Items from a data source

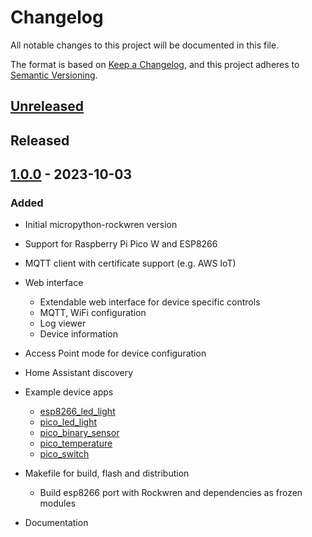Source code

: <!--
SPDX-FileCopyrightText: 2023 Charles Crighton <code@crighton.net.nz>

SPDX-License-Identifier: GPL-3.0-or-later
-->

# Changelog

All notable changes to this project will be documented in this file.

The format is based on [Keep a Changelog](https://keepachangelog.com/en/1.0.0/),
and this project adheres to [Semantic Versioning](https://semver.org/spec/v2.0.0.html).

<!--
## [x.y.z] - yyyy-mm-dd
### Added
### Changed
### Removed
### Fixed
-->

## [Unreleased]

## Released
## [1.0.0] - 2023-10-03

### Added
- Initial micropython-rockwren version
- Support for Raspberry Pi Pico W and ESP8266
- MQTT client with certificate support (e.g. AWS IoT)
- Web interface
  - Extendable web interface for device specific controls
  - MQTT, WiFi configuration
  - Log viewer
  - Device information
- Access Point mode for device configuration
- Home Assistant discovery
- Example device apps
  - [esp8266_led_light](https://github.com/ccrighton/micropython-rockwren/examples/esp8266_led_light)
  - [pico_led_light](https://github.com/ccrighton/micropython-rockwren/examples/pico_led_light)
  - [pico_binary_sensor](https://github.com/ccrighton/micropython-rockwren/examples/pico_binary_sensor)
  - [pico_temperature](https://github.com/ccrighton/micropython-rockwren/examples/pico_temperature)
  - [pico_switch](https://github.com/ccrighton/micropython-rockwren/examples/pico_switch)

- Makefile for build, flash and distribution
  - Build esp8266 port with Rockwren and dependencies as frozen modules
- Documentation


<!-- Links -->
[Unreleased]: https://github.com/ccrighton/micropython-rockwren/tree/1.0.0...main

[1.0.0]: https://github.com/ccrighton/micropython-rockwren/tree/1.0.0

...

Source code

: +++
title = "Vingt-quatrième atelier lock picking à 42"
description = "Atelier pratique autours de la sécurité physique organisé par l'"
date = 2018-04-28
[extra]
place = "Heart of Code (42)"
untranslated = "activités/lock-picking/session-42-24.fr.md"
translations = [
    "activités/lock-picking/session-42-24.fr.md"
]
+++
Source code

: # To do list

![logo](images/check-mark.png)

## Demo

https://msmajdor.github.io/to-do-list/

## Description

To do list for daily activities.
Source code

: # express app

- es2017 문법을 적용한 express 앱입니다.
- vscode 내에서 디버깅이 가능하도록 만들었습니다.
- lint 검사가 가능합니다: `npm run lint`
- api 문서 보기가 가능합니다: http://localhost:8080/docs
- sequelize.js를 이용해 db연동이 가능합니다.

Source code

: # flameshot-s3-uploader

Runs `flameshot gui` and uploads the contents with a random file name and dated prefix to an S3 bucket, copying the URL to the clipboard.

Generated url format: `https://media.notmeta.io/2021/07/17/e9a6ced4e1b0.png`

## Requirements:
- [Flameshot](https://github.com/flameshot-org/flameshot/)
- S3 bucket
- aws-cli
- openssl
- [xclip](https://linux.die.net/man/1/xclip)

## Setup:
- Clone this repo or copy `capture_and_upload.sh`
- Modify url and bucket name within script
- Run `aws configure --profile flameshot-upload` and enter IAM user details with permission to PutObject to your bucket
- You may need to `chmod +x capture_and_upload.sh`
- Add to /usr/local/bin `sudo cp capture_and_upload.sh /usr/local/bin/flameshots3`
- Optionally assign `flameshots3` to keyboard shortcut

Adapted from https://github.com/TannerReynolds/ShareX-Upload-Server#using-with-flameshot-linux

...

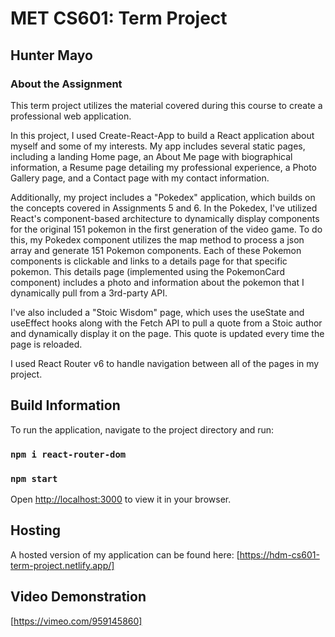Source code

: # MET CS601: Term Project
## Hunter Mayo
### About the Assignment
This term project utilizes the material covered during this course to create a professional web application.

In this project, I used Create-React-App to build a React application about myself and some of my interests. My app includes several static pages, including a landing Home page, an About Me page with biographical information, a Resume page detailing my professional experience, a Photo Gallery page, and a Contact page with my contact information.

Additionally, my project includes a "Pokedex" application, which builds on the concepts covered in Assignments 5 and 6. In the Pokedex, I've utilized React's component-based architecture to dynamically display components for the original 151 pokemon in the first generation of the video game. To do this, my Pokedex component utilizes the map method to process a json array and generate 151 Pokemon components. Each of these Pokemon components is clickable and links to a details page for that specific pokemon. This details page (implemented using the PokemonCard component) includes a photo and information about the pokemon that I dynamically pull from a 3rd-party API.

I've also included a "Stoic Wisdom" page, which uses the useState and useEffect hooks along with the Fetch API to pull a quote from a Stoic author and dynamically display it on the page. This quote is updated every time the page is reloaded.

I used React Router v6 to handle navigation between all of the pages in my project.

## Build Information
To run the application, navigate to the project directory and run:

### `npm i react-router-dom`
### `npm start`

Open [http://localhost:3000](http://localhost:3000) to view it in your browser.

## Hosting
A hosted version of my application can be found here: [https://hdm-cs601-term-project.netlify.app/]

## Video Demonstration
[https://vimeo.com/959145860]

- **To do**: Above are the entries. Quote exactly the lines from the one bearing "https://msmajdor.github.io/to-do-list/" through the one bearing "to the clipboard.".

- **Written solution**:
https://msmajdor.github.io/to-do-list/

## Description

To do list for daily activities.
Source code

: # express app

- es2017 문법을 적용한 express 앱입니다.
- vscode 내에서 디버깅이 가능하도록 만들었습니다.
- lint 검사가 가능합니다: `npm run lint`
- api 문서 보기가 가능합니다: http://localhost:8080/docs
- sequelize.js를 이용해 db연동이 가능합니다.

Source code

: # flameshot-s3-uploader

Runs `flameshot gui` and uploads the contents with a random file name and dated prefix to an S3 bucket, copying the URL to the clipboard.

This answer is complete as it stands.